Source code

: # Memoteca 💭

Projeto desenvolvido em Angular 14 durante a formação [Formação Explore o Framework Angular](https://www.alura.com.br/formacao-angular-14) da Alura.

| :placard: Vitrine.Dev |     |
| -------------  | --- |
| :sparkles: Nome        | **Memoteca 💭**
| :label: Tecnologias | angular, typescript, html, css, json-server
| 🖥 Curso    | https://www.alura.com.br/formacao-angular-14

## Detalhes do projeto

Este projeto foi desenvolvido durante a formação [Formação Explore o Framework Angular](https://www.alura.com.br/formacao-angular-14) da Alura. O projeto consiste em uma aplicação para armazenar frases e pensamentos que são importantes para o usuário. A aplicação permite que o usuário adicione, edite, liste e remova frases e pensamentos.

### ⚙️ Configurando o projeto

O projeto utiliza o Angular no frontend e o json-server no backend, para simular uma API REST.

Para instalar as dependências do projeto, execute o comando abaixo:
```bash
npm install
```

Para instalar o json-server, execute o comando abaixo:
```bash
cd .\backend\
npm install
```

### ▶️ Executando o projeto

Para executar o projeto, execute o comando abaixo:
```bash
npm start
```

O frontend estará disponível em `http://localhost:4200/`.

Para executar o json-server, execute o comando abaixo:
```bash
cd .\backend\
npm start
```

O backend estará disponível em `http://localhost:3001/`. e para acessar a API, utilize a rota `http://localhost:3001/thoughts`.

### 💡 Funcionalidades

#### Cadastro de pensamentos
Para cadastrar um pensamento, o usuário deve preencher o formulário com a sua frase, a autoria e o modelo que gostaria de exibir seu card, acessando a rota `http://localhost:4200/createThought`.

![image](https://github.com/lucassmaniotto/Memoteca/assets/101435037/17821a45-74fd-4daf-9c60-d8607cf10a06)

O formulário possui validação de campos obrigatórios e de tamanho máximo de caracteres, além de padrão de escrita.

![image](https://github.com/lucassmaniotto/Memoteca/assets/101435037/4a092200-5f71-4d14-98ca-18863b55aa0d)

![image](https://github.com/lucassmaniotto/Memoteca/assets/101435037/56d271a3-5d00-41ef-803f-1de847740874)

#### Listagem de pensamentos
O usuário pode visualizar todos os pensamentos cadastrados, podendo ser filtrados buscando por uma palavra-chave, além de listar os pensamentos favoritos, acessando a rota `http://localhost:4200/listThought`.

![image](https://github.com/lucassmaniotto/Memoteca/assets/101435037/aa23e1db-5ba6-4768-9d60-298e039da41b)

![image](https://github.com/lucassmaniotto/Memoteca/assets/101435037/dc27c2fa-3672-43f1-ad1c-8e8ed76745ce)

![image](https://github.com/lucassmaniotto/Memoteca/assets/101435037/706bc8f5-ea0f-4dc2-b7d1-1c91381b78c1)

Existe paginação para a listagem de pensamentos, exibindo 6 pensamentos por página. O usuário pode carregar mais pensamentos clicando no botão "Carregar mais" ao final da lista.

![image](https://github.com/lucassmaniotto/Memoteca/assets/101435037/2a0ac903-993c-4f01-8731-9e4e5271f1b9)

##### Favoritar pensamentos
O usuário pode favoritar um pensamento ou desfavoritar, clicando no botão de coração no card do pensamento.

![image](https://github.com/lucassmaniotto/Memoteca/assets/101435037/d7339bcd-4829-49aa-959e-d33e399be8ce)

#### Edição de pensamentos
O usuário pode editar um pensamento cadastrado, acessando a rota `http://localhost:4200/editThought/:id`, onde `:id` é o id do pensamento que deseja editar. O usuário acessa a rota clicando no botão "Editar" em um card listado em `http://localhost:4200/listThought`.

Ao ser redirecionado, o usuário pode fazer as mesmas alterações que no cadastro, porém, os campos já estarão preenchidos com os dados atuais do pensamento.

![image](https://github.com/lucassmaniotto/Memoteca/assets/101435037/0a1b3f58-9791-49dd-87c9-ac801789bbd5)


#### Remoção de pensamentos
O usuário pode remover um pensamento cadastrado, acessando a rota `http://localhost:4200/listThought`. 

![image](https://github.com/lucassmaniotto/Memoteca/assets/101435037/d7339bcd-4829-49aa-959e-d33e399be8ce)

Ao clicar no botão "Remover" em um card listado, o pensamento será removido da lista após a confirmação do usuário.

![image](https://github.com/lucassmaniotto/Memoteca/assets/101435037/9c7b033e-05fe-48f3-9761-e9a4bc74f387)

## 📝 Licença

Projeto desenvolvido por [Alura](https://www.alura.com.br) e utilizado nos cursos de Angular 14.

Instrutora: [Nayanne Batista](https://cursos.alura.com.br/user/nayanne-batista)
•••••
◆ **What to produce**
The required answer is the exact run of lines above starting at the line with "Existe paginação para" and ending at the line with "O usuário pode remover", with both ends present.

◆ **Answer space**
Existe paginação para a listagem de pensamentos, exibindo 6 pensamentos por página. O usuário pode carregar mais pensamentos clicando no botão "Carregar mais" ao final da lista.

![image](https://github.com/lucassmaniotto/Memoteca/assets/101435037/2a0ac903-993c-4f01-8731-9e4e5271f1b9)

##### Favoritar pensamentos
O usuário pode favoritar um pensamento ou desfavoritar, clicando no botão de coração no card do pensamento.

![image](https://github.com/lucassmaniotto/Memoteca/assets/101435037/d7339bcd-4829-49aa-959e-d33e399be8ce)

#### Edição de pensamentos
O usuário pode editar um pensamento cadastrado, acessando a rota `http://localhost:4200/editThought/:id`, onde `:id` é o id do pensamento que deseja editar. O usuário acessa a rota clicando no botão "Editar" em um card listado em `http://localhost:4200/listThought`.

Ao ser redirecionado, o usuário pode fazer as mesmas alterações que no cadastro, porém, os campos já estarão preenchidos com os dados atuais do pensamento.

![image](https://github.com/lucassmaniotto/Memoteca/assets/101435037/0a1b3f58-9791-49dd-87c9-ac801789bbd5)


#### Remoção de pensamentos
O usuário pode remover um pensamento cadastrado, acessando a rota `http://localhost:4200/listThought`. 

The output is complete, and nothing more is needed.